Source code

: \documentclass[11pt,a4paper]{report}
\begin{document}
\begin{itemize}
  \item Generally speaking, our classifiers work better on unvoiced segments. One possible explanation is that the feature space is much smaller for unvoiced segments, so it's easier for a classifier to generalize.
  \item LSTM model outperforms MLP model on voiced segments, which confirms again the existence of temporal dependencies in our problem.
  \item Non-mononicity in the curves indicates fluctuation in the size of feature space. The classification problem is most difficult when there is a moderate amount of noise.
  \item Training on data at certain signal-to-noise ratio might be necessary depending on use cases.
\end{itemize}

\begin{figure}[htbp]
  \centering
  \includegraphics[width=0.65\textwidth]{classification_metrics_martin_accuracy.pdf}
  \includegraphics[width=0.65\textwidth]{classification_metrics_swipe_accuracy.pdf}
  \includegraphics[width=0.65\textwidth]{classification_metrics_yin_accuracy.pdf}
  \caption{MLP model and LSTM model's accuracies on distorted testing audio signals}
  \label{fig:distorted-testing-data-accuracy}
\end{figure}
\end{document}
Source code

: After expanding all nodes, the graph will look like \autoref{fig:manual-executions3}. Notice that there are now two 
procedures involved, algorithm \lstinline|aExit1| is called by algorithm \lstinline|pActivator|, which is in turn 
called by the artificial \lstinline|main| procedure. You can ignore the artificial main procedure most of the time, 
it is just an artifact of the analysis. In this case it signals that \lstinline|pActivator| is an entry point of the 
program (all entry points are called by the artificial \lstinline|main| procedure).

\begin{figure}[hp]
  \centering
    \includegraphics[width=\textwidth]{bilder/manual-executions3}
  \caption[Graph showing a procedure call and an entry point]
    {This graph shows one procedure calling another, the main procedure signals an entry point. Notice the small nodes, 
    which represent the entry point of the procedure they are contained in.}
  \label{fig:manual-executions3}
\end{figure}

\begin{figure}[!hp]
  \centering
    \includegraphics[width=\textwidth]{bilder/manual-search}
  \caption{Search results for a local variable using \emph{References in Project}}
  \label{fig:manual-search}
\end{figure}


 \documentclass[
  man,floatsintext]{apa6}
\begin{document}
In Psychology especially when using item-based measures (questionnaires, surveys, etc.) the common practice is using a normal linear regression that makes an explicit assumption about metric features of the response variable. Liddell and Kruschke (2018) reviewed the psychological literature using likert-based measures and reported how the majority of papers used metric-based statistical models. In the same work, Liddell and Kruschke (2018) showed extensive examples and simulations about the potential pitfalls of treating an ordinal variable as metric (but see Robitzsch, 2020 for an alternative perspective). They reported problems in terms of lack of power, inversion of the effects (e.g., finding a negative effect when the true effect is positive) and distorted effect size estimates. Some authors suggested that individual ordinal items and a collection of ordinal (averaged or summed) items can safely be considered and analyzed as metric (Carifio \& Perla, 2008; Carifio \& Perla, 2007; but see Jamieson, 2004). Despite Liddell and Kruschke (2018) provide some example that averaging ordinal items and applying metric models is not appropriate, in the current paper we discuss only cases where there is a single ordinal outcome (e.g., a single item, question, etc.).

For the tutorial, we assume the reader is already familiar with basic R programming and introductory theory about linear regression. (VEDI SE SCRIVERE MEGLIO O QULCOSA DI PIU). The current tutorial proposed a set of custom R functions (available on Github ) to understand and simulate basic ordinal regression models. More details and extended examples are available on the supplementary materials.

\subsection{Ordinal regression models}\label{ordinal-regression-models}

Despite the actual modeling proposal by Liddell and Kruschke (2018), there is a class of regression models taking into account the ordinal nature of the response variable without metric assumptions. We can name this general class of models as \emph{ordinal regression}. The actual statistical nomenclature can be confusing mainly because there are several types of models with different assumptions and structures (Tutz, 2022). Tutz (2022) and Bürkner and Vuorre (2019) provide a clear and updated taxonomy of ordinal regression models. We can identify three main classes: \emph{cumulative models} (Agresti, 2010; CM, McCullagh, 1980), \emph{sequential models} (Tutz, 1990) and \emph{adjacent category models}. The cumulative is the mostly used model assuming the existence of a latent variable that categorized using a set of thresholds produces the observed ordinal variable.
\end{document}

═══

YOUR ASSIGNMENT
Repeat the records above exactly.

TASK OUTPUT
Source code

: \documentclass[11pt,a4paper]{report}
\begin{document}
\begin{itemize}
  \item Generally speaking, our classifiers work better on unvoiced segments. One possible explanation is that the feature space is much smaller for unvoiced segments, so it's easier for a classifier to generalize.
  \item LSTM model outperforms MLP model on voiced segments, which confirms again the existence of temporal dependencies in our problem.
  \item Non-mononicity in the curves indicates fluctuation in the size of feature space. The classification problem is most difficult when there is a moderate amount of noise.
  \item Training on data at certain signal-to-noise ratio might be necessary depending on use cases.
\end{itemize}

\begin{figure}[htbp]
  \centering
  \includegraphics[width=0.65\textwidth]{classification_metrics_martin_accuracy.pdf}
  \includegraphics[width=0.65\textwidth]{classification_metrics_swipe_accuracy.pdf}
  \includegraphics[width=0.65\textwidth]{classification_metrics_yin_accuracy.pdf}
  \caption{MLP model and LSTM model's accuracies on distorted testing audio signals}
  \label{fig:distorted-testing-data-accuracy}
\end{figure}
\end{document}
Source code

: After expanding all nodes, the graph will look like \autoref{fig:manual-executions3}. Notice that there are now two 
procedures involved, algorithm \lstinline|aExit1| is called by algorithm \lstinline|pActivator|, which is in turn 
called by the artificial \lstinline|main| procedure. You can ignore the artificial main procedure most of the time, 
it is just an artifact of the analysis. In this case it signals that \lstinline|pActivator| is an entry point of the 
program (all entry points are called by the artificial \lstinline|main| procedure).

\begin{figure}[hp]
  \centering
    \includegraphics[width=\textwidth]{bilder/manual-executions3}
  \caption[Graph showing a procedure call and an entry point]
    {This graph shows one procedure calling another, the main procedure signals an entry point. Notice the small nodes, 
    which represent the entry point of the procedure they are contained in.}
  \label{fig:manual-executions3}
\end{figure}

\begin{figure}[!hp]
  \centering
    \includegraphics[width=\textwidth]{bilder/manual-search}
  \caption{Search results for a local variable using \emph{References in Project}}
  \label{fig:manual-search}
\end{figure}


 \documentclass[
  man,floatsintext]{apa6}
\begin{document}
In Psychology especially when using item-based measures (questionnaires, surveys, etc.) the common practice is using a normal linear regression that makes an explicit assumption about metric features of the response variable. Liddell and Kruschke (2018) reviewed the psychological literature using likert-based measures and reported how the majority of papers used metric-based statistical models. In the same work, Liddell and Kruschke (2018) showed extensive examples and simulations about the potential pitfalls of treating an ordinal variable as metric (but see Robitzsch, 2020 for an alternative perspective). They reported problems in terms of lack of power, inversion of the effects (e.g., finding a negative effect when the true effect is positive) and distorted effect size estimates. Some authors suggested that individual ordinal items and a collection of ordinal (averaged or summed) items can safely be considered and analyzed as metric (Carifio \& Perla, 2008; Carifio \& Perla, 2007; but see Jamieson, 2004). Despite Liddell and Kruschke (2018) provide some example that averaging ordinal items and applying metric models is not appropriate, in the current paper we discuss only cases where there is a single ordinal outcome (e.g., a single item, question, etc.).

For the tutorial, we assume the reader is already familiar with basic R programming and introductory theory about linear regression. (VEDI SE SCRIVERE MEGLIO O QULCOSA DI PIU). The current tutorial proposed a set of custom R functions (available on Github ) to understand and simulate basic ordinal regression models. More details and extended examples are available on the supplementary materials.

\subsection{Ordinal regression models}\label{ordinal-regression-models}

Despite the actual modeling proposal by Liddell and Kruschke (2018), there is a class of regression models taking into account the ordinal nature of the response variable without metric assumptions. We can name this general class of models as \emph{ordinal regression}. The actual statistical nomenclature can be confusing mainly because there are several types of models with different assumptions and structures (Tutz, 2022). Tutz (2022) and Bürkner and Vuorre (2019) provide a clear and updated taxonomy of ordinal regression models. We can identify three main classes: \emph{cumulative models} (Agresti, 2010; CM, McCullagh, 1980), \emph{sequential models} (Tutz, 1990) and \emph{adjacent category models}. The cumulative is the mostly used model assuming the existence of a latent variable that categorized using a set of thresholds produces the observed ordinal variable.
\end{document}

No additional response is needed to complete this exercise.